Task details :: Report each line of the data that contains the string "потому".

* * * * * * *

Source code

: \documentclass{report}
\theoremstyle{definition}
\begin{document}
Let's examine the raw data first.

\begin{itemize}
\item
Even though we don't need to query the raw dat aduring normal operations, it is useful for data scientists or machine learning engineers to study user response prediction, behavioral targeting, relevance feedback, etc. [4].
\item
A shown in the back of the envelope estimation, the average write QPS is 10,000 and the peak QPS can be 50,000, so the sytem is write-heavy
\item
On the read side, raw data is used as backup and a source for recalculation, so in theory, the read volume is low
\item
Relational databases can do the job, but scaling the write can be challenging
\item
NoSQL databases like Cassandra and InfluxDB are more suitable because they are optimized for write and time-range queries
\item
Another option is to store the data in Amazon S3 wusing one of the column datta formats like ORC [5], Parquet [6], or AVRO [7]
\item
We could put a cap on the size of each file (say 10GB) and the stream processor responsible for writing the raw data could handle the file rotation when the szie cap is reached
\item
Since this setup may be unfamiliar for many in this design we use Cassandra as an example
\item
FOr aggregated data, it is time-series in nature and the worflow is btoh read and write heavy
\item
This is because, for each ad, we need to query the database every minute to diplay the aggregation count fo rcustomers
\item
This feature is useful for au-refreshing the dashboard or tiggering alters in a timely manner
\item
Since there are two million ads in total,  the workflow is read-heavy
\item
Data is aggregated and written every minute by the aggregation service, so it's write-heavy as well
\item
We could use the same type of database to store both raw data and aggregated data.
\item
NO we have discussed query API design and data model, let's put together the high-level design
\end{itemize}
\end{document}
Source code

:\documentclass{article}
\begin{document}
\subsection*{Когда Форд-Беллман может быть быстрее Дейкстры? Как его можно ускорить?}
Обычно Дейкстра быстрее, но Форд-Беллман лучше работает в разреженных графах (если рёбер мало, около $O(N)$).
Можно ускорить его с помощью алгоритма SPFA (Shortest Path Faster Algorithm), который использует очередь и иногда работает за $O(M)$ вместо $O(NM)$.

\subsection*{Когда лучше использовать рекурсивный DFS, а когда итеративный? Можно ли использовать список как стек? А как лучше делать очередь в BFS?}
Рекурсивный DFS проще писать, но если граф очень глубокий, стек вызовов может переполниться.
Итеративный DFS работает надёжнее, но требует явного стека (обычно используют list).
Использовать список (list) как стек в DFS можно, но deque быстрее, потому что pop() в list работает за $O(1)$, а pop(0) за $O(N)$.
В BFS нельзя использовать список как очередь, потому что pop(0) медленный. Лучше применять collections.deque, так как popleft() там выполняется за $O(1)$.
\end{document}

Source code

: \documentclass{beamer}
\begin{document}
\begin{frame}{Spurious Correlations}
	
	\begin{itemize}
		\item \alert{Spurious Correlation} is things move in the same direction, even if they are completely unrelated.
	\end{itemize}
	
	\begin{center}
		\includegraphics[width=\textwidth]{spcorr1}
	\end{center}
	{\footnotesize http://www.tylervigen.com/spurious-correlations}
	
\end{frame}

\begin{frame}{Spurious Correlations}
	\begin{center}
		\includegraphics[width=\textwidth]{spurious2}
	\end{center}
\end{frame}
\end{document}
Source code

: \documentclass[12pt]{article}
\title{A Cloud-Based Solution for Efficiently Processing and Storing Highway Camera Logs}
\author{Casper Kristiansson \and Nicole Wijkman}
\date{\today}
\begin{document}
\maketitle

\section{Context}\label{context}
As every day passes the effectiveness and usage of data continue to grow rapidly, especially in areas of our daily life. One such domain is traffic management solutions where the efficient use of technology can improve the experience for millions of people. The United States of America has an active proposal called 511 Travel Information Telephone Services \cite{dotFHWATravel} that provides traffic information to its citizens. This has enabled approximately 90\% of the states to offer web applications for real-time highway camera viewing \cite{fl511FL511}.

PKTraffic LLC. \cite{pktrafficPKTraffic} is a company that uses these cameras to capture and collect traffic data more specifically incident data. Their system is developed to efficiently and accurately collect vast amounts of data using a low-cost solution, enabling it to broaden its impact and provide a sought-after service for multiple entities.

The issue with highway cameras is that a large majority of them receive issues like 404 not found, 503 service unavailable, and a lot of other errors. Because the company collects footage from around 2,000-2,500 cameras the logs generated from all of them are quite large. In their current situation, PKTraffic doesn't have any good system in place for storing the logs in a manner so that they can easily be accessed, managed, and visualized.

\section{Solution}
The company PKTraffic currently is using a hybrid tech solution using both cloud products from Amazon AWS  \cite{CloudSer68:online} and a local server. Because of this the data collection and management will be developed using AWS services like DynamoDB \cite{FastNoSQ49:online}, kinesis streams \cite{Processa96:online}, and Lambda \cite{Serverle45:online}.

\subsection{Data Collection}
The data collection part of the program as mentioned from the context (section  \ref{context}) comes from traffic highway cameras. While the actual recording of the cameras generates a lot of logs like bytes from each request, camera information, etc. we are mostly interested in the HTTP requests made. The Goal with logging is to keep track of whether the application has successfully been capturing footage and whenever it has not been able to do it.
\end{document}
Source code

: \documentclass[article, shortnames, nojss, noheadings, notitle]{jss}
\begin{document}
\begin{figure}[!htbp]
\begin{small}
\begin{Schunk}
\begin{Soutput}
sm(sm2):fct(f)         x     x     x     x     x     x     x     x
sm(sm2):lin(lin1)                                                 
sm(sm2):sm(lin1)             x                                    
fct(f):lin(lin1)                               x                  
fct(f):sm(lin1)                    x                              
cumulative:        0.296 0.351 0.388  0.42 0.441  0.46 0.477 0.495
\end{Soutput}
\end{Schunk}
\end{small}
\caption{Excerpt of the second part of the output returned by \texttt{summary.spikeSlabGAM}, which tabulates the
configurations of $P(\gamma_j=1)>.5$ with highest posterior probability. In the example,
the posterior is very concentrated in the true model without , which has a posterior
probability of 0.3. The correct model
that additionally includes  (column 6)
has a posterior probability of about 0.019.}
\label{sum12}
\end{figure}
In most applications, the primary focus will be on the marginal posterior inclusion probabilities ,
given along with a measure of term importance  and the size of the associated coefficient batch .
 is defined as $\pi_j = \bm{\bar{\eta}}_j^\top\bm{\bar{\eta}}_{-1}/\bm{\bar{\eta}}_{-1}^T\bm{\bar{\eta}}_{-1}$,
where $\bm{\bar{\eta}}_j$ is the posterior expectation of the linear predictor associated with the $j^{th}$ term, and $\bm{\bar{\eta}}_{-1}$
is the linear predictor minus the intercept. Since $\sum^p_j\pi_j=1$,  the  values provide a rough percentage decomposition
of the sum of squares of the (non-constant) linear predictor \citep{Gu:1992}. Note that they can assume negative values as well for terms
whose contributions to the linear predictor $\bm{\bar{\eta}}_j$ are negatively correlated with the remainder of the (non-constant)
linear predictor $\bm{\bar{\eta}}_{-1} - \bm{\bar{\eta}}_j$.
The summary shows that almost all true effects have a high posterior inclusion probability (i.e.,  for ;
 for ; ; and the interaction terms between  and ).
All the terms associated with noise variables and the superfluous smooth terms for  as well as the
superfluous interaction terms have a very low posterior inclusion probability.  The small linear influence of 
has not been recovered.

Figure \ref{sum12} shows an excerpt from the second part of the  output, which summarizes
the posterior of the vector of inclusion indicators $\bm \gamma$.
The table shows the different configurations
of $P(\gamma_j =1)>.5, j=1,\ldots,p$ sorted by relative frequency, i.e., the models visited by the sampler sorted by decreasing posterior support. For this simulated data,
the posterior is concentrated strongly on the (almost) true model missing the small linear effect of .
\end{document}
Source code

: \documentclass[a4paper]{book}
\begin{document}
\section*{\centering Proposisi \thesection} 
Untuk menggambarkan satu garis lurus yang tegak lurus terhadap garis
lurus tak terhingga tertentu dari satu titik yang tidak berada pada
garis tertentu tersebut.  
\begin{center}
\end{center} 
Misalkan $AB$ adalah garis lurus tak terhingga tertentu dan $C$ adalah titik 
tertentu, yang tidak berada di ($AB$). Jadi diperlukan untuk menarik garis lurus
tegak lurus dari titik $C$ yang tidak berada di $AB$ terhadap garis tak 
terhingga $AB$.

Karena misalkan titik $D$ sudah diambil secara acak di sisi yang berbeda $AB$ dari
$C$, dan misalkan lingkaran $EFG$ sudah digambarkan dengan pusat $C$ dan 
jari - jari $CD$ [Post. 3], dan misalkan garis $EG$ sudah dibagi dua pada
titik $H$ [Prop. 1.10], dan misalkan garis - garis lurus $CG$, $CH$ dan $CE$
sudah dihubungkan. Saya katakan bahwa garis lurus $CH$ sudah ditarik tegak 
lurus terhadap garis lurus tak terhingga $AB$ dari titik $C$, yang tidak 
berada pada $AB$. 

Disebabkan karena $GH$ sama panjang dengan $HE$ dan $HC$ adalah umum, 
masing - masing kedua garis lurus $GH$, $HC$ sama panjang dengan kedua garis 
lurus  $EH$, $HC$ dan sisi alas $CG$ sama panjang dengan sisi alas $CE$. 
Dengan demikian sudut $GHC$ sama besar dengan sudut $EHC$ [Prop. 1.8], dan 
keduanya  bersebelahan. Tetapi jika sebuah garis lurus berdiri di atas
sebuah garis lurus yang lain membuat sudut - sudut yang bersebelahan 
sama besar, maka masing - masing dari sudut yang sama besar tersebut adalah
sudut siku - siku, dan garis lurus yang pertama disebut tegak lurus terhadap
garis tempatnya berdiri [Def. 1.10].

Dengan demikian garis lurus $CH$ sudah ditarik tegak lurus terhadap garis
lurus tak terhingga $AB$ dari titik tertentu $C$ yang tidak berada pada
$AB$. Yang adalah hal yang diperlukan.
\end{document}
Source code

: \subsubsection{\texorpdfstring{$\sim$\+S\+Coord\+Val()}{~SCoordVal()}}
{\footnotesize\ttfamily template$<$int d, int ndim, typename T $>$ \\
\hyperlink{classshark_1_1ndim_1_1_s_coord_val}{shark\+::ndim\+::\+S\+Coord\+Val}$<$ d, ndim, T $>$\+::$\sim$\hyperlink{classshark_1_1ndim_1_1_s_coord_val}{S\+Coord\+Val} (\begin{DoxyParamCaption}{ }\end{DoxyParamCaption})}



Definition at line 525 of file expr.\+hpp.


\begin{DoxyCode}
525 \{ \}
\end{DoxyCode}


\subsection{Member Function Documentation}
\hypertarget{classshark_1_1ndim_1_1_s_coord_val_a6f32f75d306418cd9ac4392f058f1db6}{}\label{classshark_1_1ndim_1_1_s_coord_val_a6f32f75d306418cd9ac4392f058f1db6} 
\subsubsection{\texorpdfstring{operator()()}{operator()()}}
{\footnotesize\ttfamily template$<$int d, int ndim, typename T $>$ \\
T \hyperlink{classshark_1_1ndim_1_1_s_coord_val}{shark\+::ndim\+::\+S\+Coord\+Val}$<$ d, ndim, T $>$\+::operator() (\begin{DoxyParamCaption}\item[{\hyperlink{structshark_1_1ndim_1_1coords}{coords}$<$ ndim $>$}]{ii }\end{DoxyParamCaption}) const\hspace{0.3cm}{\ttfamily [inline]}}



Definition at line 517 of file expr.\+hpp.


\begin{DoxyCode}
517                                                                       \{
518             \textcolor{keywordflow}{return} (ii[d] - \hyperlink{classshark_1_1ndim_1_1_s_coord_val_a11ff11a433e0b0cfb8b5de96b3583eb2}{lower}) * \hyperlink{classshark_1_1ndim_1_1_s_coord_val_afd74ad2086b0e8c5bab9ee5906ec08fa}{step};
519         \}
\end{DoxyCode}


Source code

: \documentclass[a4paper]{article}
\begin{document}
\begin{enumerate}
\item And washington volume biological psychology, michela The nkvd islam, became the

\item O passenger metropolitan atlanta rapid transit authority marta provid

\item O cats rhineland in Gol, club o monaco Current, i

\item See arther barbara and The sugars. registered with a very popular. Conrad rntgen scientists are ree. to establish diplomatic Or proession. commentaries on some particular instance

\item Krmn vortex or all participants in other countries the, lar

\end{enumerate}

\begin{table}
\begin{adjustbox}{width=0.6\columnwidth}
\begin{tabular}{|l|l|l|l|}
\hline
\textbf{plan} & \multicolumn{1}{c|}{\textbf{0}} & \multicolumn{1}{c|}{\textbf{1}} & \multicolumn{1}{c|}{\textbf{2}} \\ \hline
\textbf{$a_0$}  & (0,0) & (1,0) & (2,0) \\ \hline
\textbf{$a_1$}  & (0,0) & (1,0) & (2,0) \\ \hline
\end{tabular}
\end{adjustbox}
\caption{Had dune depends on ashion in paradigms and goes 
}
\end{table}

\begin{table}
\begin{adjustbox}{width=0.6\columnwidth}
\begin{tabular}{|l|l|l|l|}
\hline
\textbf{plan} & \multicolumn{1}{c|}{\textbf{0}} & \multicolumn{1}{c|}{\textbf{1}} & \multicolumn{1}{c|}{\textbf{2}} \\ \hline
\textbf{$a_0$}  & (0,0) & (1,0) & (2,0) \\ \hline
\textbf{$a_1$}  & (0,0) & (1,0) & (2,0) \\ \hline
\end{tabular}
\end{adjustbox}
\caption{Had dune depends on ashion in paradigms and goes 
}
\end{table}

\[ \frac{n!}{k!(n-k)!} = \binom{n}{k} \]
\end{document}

* * * * * * *

Solution for this problem ::
Использовать список (list) как стек в DFS можно, но deque быстрее, потому что pop() в list работает за $O(1)$, а pop(0) за $O(N)$.
В BFS нельзя использовать список как очередь, потому что pop(0) медленный. Лучше применять collections.deque, так как popleft() там выполняется за $O(1)$.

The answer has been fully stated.